Steve Jobs’s Interview With Red Herring, 1996
Steve Jobs (comments, via Brian Webster):
The old way to look at computing was as a straight line between the desktop and the enterprise, with the primary focus on improving desktop productivity. That world, as we all know, is owned by Microsoft. But the Web is changing all of that. One way to view the Web is as the ultimate direct-to-customer distribution channel.
[…]
Microsoft is busy trying to kill Netscape. And it has a certain track record of being successful at those kind of things. So I wouldn’t write off Microsoft right now. But all I am trying to say is that no one is going to make money by selling browsers.

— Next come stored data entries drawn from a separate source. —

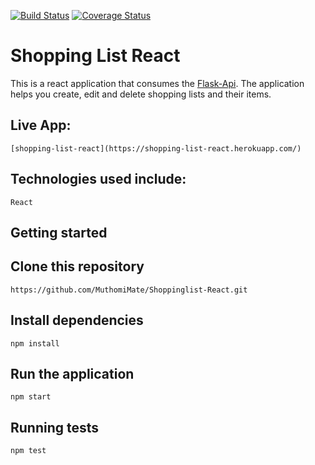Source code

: [![Build Status](https://travis-ci.org/MuthomiMate/Shoppinglist-React.svg?branch=testing-152914781)](https://travis-ci.org/MuthomiMate/Shoppinglist-React)
[![Coverage Status](https://coveralls.io/repos/github/MuthomiMate/Shoppinglist-React/badge.svg?branch=ch-refactor-components-153117312)](https://coveralls.io/github/MuthomiMate/Shoppinglist-React?branch=ch-refactor-components-153117312)

# Shopping List React
This is a react application that consumes the [Flask-Api](https://github.com/MuthomiMate/Flask-Api). The application helps you create, edit and delete shopping lists and their items.

## Live App:

    [shopping-list-react](https://shopping-list-react.herokuapp.com/)

## Technologies used include:

    React

## Getting started

## Clone this repository

    https://github.com/MuthomiMate/Shoppinglist-React.git

## Install dependencies

    npm install

## Run the application

    npm start

## Running tests

    npm test

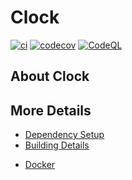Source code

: # Clock

[![ci](https://github.com/HannahARose/Clock/actions/workflows/ci.yml/badge.svg)](https://github.com/HannahARose/Clock/actions/workflows/ci.yml)
[![codecov](https://codecov.io/gh/HannahARose/Clock/branch/main/graph/badge.svg)](https://codecov.io/gh/HannahARose/Clock)
[![CodeQL](https://github.com/HannahARose/Clock/actions/workflows/codeql-analysis.yml/badge.svg)](https://github.com/HannahARose/Clock/actions/workflows/codeql-analysis.yml)

## About Clock



## More Details

 * [Dependency Setup](./README_dependencies.md)
 * [Building Details](./README_building.md)
 <!-- * [Troubleshooting](./README_troubleshooting.md) -->
 * [Docker](README_docker.md)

I do think a lot of people are going to make money off the pipes, but that ain’t us.
[…]
But, as we’ve been talking about, the new Web set-up is just like the mainframe computing model, where all the apps will run off the server, and these will mostly be custom apps. […] Now you are constrained with the UI [user interface], but a lot of apps can be written in constrained UI.
[…]
It takes your request, parses it in WebObjects, grabs all the data, and dynamically builds it into a Web page for you to browse. The way we set up the car financing feature is that it actually sends an OLE call to another Windows computer that launches an Excel spreadsheet that does the calculation for you, and then OLE messages the information back and shoves it onto the Web page.
[…]
Well, I love Apple. I hope they make it.